Hydraulic fracture-rock discontinuity interactions can be more accurately represented by using Mohr Coulomb criteria in the techniques of this disclosure. In this approach, activation could be assumed to occur when a propagating hydraulic fracture segment intersects a rock discontinuity, increasing its internal pressure and causing the rock discontinuity to fail in shear. Such activation also depends on the orientation of the rock discontinuity and the amount of pressure inside the propagating hydraulic fracture. Embodiments of this disclosure allow for integration of diagnostics data, which could provide more accurate estimations of hydraulic fracture geometry. Such integration is seamless because variation of hydraulic fracture geometries can be performed using automated hydraulic fracture geometry reduction algorithms. The disclosed embodiments integrate realistic hydraulic fracture modeling, which enhances completion design and understanding of reservoir properties in order to optimize future hydraulic fracturing treatments in subsequent wells in a hydrocarbon field.
Embodiments of this disclosure may apply one or more preprocessors to provide the disclosed calculations. Taking reservoir and gridding information as inputs, the preprocessor(s) performs the calculations disclosed herein and generates an output of data values corresponding to fracture locations, connectivity parameters, geometry parameters, the number of extra grids, the equivalent properties of these grids, transmissibility factors, and NNC pairings.

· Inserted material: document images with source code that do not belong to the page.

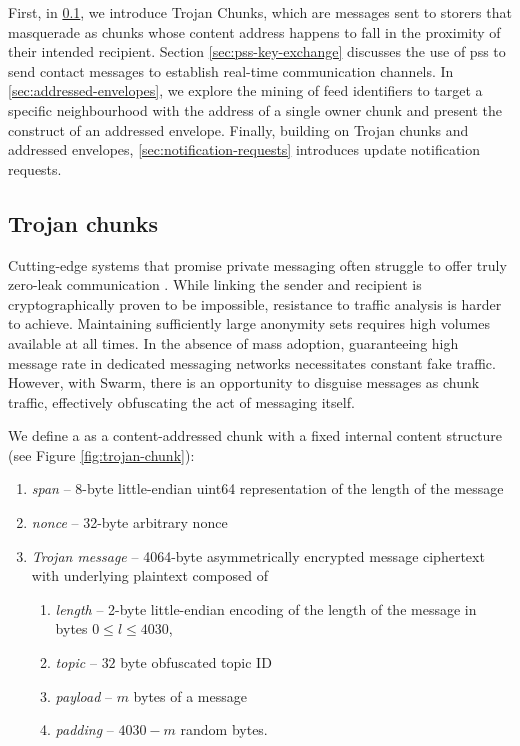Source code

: First, in \ref{sec:trojan}, we introduce Trojan Chunks, which are messages sent to storers that masquerade as chunks whose content address happens to fall in the proximity of their intended recipient. 
Section \ref{sec:pss-key-exchange} discusses the use of pss to send contact messages to establish real-time communication channels.
In \ref{sec:addressed-envelopes}, we explore the mining of feed identifiers to target a specific neighbourhood with the address of a single owner chunk and present the construct of an addressed envelope. Finally, building on Trojan chunks and addressed envelopes, \ref{sec:notification-requests} introduces update notification requests.

\subsection{Trojan chunks\statusgreen}\label{sec:trojan}

Cutting-edge systems that promise private messaging often struggle to offer truly zero-leak communication \cite{kwon2016riffle}. While linking the sender and recipient is cryptographically proven to be impossible, resistance to traffic analysis is harder to achieve. Maintaining sufficiently large anonymity sets requires high volumes available at all times. In the absence of mass adoption, guaranteeing high message rate in dedicated messaging networks necessitates constant fake traffic. However, with Swarm, there is an opportunity to disguise messages as chunk traffic, effectively obfuscating the act of messaging itself. 

We define a  as a content-addressed chunk with a fixed internal content structure (see Figure \ref{fig:trojan-chunk}):

\begin{enumerate}
    \item \emph{span} -- 8-byte little-endian uint64 representation of the length of the message  
    \item \emph{nonce} -- 32-byte arbitrary nonce 
    \item \emph{Trojan message} -- 4064-byte asymmetrically encrypted message ciphertext with underlying plaintext composed of
    \begin{enumerate}
        \item \emph{length} -- 2-byte little-endian encoding of the length of the message in bytes $0\leq l\leq 4030$,
        \item \emph{topic} -- $32$ byte obfuscated topic ID   
        \item \emph{payload} -- $m$ bytes of a message 
        \item \emph{padding} -- $4030-m$ random bytes.
    \end{enumerate}
\end{enumerate}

In light of the principles and example embodiments described and illustrated herein, it will be recognized that numerous modifications could be applied to the processes to derive numerous alternative embodiments of the present invention. Items such as applications, modules, components, etc., may be implemented as software constructs stored in a machine accessible storage medium, and those constructs may take the form of applications, programs, subroutines, instructions, methods, or any other suitable form of control logic; such items may also be implemented as firmware or hardware, or as any combination of software, firmware and hardware, or any combination of any two of software, firmware and hardware. It will also be appreciated by those skilled in the art that embodiments may be implemented using conventional memory in applied computing systems (e.g., local memory, virtual memory, and/or cloud-based memory). The term “processor” may refer to one or more processors. What is claimed as the invention, therefore, are all implementations that come within the scope of the following claims, and all equivalents to such implementations.